INTERNATIONAL MARKETING
0. Introduction
0.1. What is international marketing
- "At its simplest level, international marketing involves making one or more marketing mix
decisions across national boundaries.
- At its most complex level, it involves establishing manufacturing facilities overseas and
coordinating marketing strategies across the globe.” Doole and Lowe (2001)
0.2. The application of marketing principles to more than one country
- Find international customer needs and satisfy them better than the competition
- Important questions:
o Is it realistic?
o Do you have what it takes to make this succesful?
o Are you doing it for the right reasons?
o Do you know what you’re getting into in terms of competition?
0.3. 5 decisions: guide for this course
- Whether to internationalize
- What markets to enter
- Market entry strategies
- Designing commercial plan
- Implementing and coordinating
1. Global marketing
1.1. Views on doing international business
1.1.1. Globalization vs. internationalization
- Globalization
o The change in the world economy to a more interdependent system between
countries and regions (p.e. if China has a crisis, the whole world has a crisis)
o The trend of firms buying, developing, producing & selling products/services in most
countries and regions of the world.
o Global economic integration of many formerly (smaller parts) national economies
into one global economy.
- Internationalization
o The activity of firms on an international scale and the resulting impact of their activities
o International, means between or among nations.

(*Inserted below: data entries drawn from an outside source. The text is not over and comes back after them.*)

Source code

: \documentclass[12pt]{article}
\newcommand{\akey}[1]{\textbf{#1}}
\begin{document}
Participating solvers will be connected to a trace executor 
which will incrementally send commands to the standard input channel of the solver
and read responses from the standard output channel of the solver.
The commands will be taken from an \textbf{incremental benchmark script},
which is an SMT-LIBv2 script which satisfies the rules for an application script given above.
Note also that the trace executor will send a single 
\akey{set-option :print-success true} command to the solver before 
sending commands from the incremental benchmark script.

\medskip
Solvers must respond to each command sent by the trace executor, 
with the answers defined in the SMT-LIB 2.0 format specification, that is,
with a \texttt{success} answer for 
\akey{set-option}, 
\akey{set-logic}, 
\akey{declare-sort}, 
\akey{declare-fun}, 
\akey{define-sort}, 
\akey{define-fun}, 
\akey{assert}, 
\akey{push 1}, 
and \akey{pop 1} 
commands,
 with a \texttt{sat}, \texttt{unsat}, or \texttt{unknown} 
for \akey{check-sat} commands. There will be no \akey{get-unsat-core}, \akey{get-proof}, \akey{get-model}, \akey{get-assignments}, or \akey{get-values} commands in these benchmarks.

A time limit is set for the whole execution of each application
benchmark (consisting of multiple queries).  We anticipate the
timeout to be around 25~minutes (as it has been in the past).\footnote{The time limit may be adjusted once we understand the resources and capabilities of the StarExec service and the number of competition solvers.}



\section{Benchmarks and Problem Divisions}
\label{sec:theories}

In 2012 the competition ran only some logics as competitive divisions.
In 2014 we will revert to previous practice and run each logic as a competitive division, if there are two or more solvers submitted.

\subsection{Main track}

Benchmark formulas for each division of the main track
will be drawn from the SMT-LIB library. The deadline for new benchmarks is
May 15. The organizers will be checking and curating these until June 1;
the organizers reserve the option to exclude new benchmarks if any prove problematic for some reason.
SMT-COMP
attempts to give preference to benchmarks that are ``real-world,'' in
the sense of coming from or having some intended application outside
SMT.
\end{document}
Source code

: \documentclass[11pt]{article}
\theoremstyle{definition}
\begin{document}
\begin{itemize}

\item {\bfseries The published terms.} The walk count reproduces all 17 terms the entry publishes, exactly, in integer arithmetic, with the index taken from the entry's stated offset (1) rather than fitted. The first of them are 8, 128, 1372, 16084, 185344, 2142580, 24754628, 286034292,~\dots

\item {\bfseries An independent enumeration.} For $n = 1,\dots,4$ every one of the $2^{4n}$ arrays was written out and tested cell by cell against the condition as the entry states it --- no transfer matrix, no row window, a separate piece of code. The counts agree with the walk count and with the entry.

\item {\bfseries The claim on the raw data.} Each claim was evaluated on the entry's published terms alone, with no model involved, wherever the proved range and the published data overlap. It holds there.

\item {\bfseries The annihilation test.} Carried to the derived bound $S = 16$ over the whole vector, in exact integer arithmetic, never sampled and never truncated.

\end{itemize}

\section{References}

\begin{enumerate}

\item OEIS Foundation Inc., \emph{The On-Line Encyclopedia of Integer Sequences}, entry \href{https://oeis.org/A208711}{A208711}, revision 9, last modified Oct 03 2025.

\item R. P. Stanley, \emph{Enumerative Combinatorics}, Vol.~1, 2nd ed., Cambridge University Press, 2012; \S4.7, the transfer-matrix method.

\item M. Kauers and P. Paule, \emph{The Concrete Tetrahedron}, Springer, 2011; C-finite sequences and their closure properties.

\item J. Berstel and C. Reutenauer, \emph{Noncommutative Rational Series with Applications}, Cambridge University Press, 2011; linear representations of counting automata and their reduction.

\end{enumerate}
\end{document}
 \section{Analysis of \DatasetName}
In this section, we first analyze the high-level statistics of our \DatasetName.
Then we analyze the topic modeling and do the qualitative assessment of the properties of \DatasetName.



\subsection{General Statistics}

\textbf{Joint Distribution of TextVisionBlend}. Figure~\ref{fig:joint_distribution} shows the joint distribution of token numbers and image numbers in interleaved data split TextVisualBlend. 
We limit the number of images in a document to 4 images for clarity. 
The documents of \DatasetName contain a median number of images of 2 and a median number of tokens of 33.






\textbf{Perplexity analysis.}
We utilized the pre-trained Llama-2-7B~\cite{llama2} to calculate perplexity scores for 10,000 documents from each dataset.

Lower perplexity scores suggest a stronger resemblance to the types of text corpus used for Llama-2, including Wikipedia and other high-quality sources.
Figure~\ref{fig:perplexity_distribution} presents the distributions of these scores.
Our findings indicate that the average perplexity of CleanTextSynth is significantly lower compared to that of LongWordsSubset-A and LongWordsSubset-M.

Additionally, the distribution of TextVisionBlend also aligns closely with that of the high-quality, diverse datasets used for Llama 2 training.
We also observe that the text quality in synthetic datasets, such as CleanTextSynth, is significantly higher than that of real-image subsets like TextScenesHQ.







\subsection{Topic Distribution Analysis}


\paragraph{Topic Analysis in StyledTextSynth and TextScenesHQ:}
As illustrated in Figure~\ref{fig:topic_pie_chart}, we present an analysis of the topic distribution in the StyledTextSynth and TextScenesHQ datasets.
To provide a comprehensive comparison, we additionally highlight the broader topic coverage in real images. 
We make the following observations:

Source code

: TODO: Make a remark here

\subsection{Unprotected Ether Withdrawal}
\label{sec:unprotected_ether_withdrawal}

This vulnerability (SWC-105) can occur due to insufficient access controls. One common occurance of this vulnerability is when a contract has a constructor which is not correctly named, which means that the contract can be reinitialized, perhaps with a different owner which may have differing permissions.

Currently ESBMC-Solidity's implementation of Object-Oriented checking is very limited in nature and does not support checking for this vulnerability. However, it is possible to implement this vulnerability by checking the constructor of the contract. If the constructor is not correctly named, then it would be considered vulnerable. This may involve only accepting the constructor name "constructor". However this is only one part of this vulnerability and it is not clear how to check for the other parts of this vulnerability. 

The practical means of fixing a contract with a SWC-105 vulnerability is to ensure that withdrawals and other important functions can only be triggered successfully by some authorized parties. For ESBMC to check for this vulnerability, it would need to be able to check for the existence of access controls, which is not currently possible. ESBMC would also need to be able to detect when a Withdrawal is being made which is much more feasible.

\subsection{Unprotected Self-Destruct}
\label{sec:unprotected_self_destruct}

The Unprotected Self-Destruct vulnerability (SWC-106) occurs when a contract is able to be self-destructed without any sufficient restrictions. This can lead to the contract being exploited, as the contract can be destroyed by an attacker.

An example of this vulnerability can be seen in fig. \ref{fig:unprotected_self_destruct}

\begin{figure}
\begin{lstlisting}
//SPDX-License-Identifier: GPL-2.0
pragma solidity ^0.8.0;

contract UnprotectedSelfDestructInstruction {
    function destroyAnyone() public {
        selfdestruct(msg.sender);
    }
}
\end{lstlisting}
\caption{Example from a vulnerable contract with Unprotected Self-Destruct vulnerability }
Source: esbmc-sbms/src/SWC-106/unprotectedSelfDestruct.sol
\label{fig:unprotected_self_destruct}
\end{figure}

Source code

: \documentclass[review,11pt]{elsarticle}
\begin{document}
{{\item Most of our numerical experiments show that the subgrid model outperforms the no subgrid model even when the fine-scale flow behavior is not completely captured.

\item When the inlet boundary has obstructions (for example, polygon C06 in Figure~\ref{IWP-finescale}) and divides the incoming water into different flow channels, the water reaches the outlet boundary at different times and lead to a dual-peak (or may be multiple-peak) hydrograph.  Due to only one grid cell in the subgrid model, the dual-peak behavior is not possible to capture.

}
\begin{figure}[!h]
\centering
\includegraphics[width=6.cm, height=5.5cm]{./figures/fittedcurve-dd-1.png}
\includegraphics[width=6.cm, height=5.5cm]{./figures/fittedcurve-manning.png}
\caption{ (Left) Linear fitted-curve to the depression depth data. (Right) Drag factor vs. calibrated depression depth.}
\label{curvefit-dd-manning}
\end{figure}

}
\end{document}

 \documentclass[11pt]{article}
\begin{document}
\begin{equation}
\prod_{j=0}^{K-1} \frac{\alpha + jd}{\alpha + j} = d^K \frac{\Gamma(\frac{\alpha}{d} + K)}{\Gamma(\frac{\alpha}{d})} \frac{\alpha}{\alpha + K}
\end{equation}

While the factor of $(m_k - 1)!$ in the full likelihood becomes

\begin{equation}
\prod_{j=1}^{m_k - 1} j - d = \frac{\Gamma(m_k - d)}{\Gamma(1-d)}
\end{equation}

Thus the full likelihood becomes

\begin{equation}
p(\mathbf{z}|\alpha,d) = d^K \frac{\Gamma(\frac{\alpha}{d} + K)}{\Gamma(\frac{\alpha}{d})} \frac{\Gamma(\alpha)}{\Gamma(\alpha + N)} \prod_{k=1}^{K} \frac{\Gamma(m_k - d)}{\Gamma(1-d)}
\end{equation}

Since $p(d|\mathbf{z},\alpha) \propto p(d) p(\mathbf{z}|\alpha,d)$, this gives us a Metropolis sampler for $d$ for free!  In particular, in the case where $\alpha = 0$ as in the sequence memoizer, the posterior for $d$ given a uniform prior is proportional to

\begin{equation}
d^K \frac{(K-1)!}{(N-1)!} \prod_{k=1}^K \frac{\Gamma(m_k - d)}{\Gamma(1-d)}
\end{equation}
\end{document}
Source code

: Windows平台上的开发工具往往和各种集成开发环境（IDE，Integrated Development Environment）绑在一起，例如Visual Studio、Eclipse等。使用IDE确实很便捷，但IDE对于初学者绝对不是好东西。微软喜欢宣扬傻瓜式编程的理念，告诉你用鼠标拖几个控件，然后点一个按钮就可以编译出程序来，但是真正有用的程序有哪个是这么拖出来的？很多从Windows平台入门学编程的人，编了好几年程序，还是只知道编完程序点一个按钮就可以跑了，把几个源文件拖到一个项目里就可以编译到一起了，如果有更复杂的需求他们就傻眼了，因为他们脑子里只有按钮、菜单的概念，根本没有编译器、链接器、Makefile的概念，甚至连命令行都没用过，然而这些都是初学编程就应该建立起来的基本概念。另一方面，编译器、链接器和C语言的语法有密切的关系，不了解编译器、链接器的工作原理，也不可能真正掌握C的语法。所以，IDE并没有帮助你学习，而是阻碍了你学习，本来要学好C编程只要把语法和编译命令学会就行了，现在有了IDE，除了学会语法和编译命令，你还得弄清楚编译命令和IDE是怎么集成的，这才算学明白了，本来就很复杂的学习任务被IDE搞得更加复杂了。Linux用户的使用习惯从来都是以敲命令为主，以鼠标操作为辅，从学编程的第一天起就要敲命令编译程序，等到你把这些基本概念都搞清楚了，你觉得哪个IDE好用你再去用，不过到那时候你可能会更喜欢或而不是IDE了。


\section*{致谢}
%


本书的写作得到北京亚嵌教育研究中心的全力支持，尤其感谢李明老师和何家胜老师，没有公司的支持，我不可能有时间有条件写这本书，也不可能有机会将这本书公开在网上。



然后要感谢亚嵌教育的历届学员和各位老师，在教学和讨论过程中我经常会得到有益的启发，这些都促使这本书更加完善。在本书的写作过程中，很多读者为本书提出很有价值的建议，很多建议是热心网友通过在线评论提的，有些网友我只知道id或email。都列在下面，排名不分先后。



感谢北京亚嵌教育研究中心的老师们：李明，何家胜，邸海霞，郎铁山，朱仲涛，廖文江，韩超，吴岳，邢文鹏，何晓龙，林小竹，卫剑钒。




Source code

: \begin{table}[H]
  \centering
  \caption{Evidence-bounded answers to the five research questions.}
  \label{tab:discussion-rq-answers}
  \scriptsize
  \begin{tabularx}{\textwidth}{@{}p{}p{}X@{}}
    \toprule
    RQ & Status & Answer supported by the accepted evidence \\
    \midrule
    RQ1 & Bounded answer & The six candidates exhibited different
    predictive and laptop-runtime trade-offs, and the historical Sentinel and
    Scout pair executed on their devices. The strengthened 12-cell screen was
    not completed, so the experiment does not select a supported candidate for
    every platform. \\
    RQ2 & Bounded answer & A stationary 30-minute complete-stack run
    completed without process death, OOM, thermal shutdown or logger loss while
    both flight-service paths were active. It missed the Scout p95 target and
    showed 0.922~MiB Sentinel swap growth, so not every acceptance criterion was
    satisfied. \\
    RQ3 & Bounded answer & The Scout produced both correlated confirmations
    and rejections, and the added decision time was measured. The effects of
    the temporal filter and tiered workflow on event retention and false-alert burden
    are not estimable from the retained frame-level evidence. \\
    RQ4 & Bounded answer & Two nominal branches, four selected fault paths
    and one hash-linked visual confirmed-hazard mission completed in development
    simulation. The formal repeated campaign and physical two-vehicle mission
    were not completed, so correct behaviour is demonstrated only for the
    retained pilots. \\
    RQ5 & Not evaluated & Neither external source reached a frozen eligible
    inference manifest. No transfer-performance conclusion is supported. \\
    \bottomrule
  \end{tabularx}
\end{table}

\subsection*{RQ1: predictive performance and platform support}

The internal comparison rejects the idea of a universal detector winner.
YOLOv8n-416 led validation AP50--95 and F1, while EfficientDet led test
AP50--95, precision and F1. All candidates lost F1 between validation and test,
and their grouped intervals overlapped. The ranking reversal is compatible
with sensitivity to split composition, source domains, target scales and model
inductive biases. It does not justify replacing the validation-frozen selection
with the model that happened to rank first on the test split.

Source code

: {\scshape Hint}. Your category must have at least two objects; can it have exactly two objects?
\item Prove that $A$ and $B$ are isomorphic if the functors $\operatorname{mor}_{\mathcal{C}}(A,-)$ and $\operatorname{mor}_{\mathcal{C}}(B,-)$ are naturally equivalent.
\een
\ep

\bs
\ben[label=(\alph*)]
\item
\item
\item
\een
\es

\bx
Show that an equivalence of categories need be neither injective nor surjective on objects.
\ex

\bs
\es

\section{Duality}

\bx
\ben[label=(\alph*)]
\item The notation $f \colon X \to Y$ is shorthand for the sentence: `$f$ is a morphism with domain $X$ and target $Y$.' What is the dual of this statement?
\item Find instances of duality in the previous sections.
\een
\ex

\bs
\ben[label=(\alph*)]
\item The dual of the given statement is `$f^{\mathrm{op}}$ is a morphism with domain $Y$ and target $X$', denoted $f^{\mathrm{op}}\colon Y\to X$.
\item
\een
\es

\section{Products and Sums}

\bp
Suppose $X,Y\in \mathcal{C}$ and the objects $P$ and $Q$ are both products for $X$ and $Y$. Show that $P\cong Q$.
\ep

o International can be limited to a region or a few countries
o A response to Globalization: contra against first movement
o Company that goes international but keep focus on different nations
1.1.2. How does company management look at internationalization
- Goal: Find and satisfy global customer needs
- Will have to coordinate marketing activities
- If you go international, the view of the company management decides if we go international
or not. It all depends on their vision, thinking…
- Different Management Orientations: “EPRG framework”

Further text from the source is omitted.